El profesor Connolly le subió el bolso para que le colgara del hombro y no de la muñeca.

—¡Ajá! ¡Quíteme las manos de encima, profesor Connolly! —exclamó ella, llevándose una mano al pecho. Al hacerlo se le cayeron varias cosas al suelo.

Había imaginado que sonaría desternillante pero, como solía suceder cuando hacía algún comentario ingenioso, quedó suspendido en el aire y sonó fatal. Parecía, como siempre, una tarada: una vieja bruja chiflada a la que nunca había querido nadie ni podría querer, y menos aún el profesor Connolly, al que antaño había tenido tantas ilusiones de poder aferrarse.

El profesor se agachó y recogió algo del bordillo.

—Se te ha caído esto. —Miró hacia abajo, curioso—. Bonita invitación. ¿Es de tu familia? Qué manera tan curiosa de invitar a alguien a una fiesta. ¿Qué significa eso del final?

Florence le quitó la invitación de la mano con delicadeza y se mordió el labio.

—Gracias. Es de mis padres. No tengo ni idea de qué significa. Supongo que tendré que ir.
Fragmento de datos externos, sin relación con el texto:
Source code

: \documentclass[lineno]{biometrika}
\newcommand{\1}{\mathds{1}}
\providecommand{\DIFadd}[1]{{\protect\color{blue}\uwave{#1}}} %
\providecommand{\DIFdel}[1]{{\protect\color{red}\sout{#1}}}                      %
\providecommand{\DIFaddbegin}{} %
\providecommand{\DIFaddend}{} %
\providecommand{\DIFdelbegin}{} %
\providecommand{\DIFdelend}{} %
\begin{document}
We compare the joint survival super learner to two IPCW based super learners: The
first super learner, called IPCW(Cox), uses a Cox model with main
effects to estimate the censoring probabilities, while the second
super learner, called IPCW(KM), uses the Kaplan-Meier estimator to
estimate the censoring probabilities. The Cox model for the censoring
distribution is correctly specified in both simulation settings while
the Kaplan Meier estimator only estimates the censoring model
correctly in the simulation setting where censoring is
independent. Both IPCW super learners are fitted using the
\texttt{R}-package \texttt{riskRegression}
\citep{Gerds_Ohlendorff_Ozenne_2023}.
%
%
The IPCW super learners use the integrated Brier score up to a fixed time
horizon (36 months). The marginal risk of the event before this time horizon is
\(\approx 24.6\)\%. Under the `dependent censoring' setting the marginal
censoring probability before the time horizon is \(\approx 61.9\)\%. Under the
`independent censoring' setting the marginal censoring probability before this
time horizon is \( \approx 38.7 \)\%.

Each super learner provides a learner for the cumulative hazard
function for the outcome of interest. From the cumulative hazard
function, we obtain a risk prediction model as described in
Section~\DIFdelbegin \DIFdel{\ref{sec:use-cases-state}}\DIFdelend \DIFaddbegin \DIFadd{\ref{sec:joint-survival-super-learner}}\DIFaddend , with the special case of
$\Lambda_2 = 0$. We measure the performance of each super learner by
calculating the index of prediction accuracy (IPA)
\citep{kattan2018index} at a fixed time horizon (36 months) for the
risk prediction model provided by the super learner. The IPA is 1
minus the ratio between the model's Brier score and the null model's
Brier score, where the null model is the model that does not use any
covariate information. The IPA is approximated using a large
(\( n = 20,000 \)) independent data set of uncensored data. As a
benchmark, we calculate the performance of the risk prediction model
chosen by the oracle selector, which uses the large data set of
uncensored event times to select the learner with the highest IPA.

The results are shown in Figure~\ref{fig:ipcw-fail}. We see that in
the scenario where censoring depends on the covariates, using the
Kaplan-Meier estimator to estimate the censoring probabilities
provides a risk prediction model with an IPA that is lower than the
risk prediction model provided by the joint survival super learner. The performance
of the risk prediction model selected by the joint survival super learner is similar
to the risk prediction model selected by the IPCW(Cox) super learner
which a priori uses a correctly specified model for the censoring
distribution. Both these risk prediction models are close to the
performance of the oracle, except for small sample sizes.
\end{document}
—¿Vas a ausentarte otra vez de Florencia, Florence? —Le dedicó una sonrisita—. Lo cierto es que empezamos a tener mucha práctica en el arte de echarte de menos.

Se meció sobre los talones y se tocó el ala de un sombrero imaginario.

—¿Por qué? ¿Es que me necesitabas para algo, Pet… profesor?

Él la miró un tanto perplejo.

—Santo cielo, no. ¿Por qué piensas eso?

Otro desaire, otra pequeña pulla, pero Florence no se inmutó. Conocía su secretillo y se alegraba de guardarlo a buen recaudo hasta que Peter sintiera la necesidad de servirse de nuevo de ella. Inclinó la cabeza como si fuera una dama despidiéndose de un caballero.

—Entonces, Peter, he de decirte adiós, por ahora. No para siempre, empero —dijo, pero también sonó mal.

Él se había alejado hacia la puerta giratoria sin decirle adiós. Florence se dirigió hacia la entrada, cojeando, y al echar un vistazo a la invitación volvió a asaltarla un sentimiento de extrañeza. Mamá quería que estuvieran todos presentes.

¿Por qué? ¿Se trataba de su padre? ¿De Daisy?

Y de pronto se dio cuenta, aunque no lo hubiera considerado hasta ese instante, de que ya conocía la respuesta.